### Problem to work on
An exact copy of all the entries is what is needed here.

### Collected data entries
────────────────
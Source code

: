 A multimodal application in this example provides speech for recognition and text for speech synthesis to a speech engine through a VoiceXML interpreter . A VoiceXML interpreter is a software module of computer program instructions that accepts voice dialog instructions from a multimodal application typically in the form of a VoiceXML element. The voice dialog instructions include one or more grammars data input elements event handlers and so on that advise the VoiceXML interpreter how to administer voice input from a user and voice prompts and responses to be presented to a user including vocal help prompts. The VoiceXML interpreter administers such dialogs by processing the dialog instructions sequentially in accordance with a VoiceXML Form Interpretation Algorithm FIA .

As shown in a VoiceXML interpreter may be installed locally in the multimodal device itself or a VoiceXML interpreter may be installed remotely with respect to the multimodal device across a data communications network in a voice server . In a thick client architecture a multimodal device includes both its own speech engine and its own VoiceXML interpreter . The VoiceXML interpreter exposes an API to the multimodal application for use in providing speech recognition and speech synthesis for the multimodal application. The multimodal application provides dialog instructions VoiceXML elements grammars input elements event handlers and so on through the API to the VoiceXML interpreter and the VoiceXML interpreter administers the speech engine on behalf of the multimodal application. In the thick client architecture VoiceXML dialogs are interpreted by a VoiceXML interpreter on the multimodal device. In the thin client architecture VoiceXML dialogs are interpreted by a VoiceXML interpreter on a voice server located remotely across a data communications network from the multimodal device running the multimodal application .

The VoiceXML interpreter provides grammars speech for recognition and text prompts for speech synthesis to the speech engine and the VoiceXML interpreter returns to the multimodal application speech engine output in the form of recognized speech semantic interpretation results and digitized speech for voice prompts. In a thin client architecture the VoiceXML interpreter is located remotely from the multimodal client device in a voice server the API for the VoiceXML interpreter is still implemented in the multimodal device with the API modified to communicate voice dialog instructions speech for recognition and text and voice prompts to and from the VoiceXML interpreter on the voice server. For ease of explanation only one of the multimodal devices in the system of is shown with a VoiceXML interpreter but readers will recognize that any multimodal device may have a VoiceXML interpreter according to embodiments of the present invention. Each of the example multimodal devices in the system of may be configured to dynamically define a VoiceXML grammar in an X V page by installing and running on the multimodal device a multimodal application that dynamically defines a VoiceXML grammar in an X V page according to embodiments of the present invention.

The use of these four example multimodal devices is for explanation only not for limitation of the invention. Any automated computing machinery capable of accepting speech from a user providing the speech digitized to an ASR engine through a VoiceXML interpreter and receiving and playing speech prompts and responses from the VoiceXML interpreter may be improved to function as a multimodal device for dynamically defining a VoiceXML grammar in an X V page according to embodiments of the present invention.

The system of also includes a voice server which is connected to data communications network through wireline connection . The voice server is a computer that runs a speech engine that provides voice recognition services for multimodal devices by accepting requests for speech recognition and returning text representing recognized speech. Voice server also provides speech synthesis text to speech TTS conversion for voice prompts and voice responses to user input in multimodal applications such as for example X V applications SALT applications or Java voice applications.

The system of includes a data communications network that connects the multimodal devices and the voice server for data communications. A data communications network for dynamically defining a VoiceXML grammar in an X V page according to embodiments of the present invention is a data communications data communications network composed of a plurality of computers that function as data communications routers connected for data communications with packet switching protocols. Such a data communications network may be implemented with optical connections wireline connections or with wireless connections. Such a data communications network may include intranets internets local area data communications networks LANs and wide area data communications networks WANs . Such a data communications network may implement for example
────────────────
### Reply to the exercise
Source code

: A multimodal application in this example provides speech for recognition and text for speech synthesis to a speech engine through a VoiceXML interpreter . A VoiceXML interpreter is a software module of computer program instructions that accepts voice dialog instructions from a multimodal application typically in the form of a VoiceXML element. The voice dialog instructions include one or more grammars data input elements event handlers and so on that advise the VoiceXML interpreter how to administer voice input from a user and voice prompts and responses to be presented to a user including vocal help prompts. The VoiceXML interpreter administers such dialogs by processing the dialog instructions sequentially in accordance with a VoiceXML Form Interpretation Algorithm FIA .

As shown in a VoiceXML interpreter may be installed locally in the multimodal device itself or a VoiceXML interpreter may be installed remotely with respect to the multimodal device across a data communications network in a voice server . In a thick client architecture a multimodal device includes both its own speech engine and its own VoiceXML interpreter . The VoiceXML interpreter exposes an API to the multimodal application for use in providing speech recognition and speech synthesis for the multimodal application. The multimodal application provides dialog instructions VoiceXML elements grammars input elements event handlers and so on through the API to the VoiceXML interpreter and the VoiceXML interpreter administers the speech engine on behalf of the multimodal application. In the thick client architecture VoiceXML dialogs are interpreted by a VoiceXML interpreter on the multimodal device. In the thin client architecture VoiceXML dialogs are interpreted by a VoiceXML interpreter on a voice server located remotely across a data communications network from the multimodal device running the multimodal application .

The VoiceXML interpreter provides grammars speech for recognition and text prompts for speech synthesis to the speech engine and the VoiceXML interpreter returns to the multimodal application speech engine output in the form of recognized speech semantic interpretation results and digitized speech for voice prompts. In a thin client architecture the VoiceXML interpreter is located remotely from the multimodal client device in a voice server the API for the VoiceXML interpreter is still implemented in the multimodal device with the API modified to communicate voice dialog instructions speech for recognition and text and voice prompts to and from the VoiceXML interpreter on the voice server. For ease of explanation only one of the multimodal devices in the system of is shown with a VoiceXML interpreter but readers will recognize that any multimodal device may have a VoiceXML interpreter according to embodiments of the present invention. Each of the example multimodal devices in the system of may be configured to dynamically define a VoiceXML grammar in an X V page by installing and running on the multimodal device a multimodal application that dynamically defines a VoiceXML grammar in an X V page according to embodiments of the present invention.

The use of these four example multimodal devices is for explanation only not for limitation of the invention. Any automated computing machinery capable of accepting speech from a user providing the speech digitized to an ASR engine through a VoiceXML interpreter and receiving and playing speech prompts and responses from the VoiceXML interpreter may be improved to function as a multimodal device for dynamically defining a VoiceXML grammar in an X V page according to embodiments of the present invention.

The system of also includes a voice server which is connected to data communications network through wireline connection . The voice server is a computer that runs a speech engine that provides voice recognition services for multimodal devices by accepting requests for speech recognition and returning text representing recognized speech. Voice server also provides speech synthesis text to speech TTS conversion for voice prompts and voice responses to user input in multimodal applications such as for example X V applications SALT applications or Java voice applications.

The system of includes a data communications network that connects the multimodal devices and the voice server for data communications. A data communications network for dynamically defining a VoiceXML grammar in an X V page according to embodiments of the present invention is a data communications data communications network composed of a plurality of computers that function as data communications routers connected for data communications with packet switching protocols. Such a data communications network may be implemented with optical connections wireline connections or with wireless connections. Such a data communications network may include intranets internets local area data communications networks LANs and wide area data communications networks WANs . Such a data communications network may implement for example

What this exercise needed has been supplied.